In 2012, TV journalist Ben Anderson was embedded with a British unit. Back home, he got a translator to transcribe conversations he had filmed, conducted through interpreters. These revealed that much of the language reported by the latter to the soldiers was false, softened to mask the rudenesses of the Afghan original. There was little authentic intercourse.
Atrocities have taken place, which attracted little attention back in our own countries but rendered more difficult a relationship of trust. Some members of US, British and Australian special forces have engaged in deplorable and indeed murderous treatment of local people, for which retributive justice has proved elusive. I do not mean to detract from the courage and skills of most special forces personnel, who do fine things. Memories of the murderous ones, however, linger longer in Afghan and Iraq minds than do the heroes. It is hard to cure some Western warriors of the mindset — which of course prevailed toward so-called “gooks” in Vietnam — that “what’s one towelhead the less?”.
You cannot kill your way out of an insurgency, even if some killing must play a part in achieving an acceptable outcome. Sensible strategy demands the elimination of a minority of irreconcilable enemies, but also the persuasion of a majority that they will gain more by talking than fighting.
Most Westerners deployed in Afghanistan have served tours of duty too short for them to understand either the place or the people. US soldiers complete a year, but the British have run six-month rotations. Their units have thus spent the first two months in-country learning their business; the last month, packing up.
Such a policy may have been necessary to sustain the morale of young troops, to whom a year overseas can seem an eternity. But contrast that with the policy of European imperial forces stationed abroad in the 19th century, or even of Americans in the 20th century Philippines: Their generations expected to spend half their careers in overseas postings, and to become imbued with local cultures and languages.

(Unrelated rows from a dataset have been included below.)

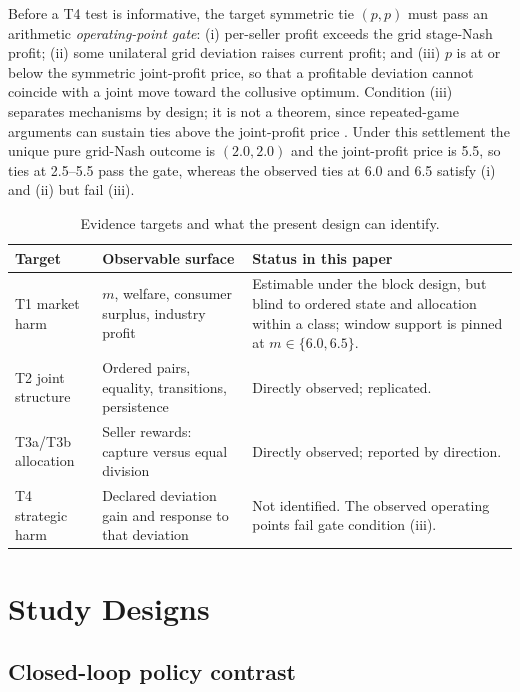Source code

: \documentclass[sigconf,review,anonymous]{acmart}
\begin{document}
Before a T4 test is informative, the target symmetric tie $(p,p)$ must pass an arithmetic \emph{operating-point gate}: (i) per-seller profit exceeds the grid stage-Nash profit; (ii) some unilateral grid deviation raises current profit; and (iii) $p$ is at or below the symmetric joint-profit price, so that a profitable deviation cannot coincide with a joint move toward the collusive optimum. Condition (iii) separates mechanisms by design; it is not a theorem, since repeated-game arguments can sustain ties above the joint-profit price \cite{fudenberg1986folk}. Under this settlement the unique pure grid-Nash outcome is $(2.0,2.0)$ and the joint-profit price is 5.5, so ties at 2.5--5.5 pass the gate, whereas the observed ties at 6.0 and 6.5 satisfy (i) and (ii) but fail (iii).

\begin{table}[t]
  \centering
  \caption{Evidence targets and what the present design can identify.}
  \label{tab:targets}
  \small
  \begin{tabular}{@{}>{\raggedright\arraybackslash}p{}>{\raggedright\arraybackslash}p{}>{\raggedright\arraybackslash}p{}@{}}
    \toprule
    Target & Observable surface & Status in this paper \\
    \midrule
    T1 market harm & $m$, welfare, consumer surplus, industry profit & Estimable under the block design, but blind to ordered state and allocation within a class; window support is pinned at $m\in\{6.0,6.5\}$. \\
    T2 joint structure & Ordered pairs, equality, transitions, persistence & Directly observed; replicated. \\
    T3a/T3b allocation & Seller rewards: capture versus equal division & Directly observed; reported by direction. \\
    T4 strategic harm & Declared deviation gain and response to that deviation & Not identified. The observed operating points fail gate condition (iii). \\
    \bottomrule
  \end{tabular}
\end{table}

\section{Study Designs}\label{sec:designs}

\subsection{Closed-loop policy contrast}
\end{document}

A subsidiary problem is the weakness of grass-roots “humint” — human intelligence about local conditions. At its higher levels, Western intelligence can be formidably empowering, especially in exploiting electronic interception.
Well-intentioned Westerners are often mystified by how Afghans and others can bring themselves to spurn the security, prosperity, women’s advancement, education and health care that the incomers offer. Yet success can only be achieved by convincing the population that their government and its representatives are identified with themselves, and not with foreigners in Washington or London. To reassert the Vietnam comparison: The Taliban are close to victory because they are Afghans, whereas the present Kabul government is identified with the US and its allies.
Yet if Washington and its allies displayed the will to keep a very modest stake on the table in Afghanistan — small numbers of troops and quite large amounts of cash—they might not win a “victory,” but they could probably frustrate a Taliban triumph that otherwise seems almost inevitable. It would be naive to anticipate that the Taliban will respect the terms of its February 2020 agreement with the US not to allow Afghanistan to become again a base for international terror.
Maybe the war was always unwinnable. Maybe the US president is merely displaying a realism that his predecessors lacked. But it is depressing to acknowledge before the eyes of the world that the 47,000 civilians who have perished since 2007 died for nothing, not to mention the Afghan, US, British and other foreign troops who have lost their lives. If we cannot teach ourselves to intervene abroad with more skill, sensitivity and conviction than we have displayed in Afghanistan, we had better stay home.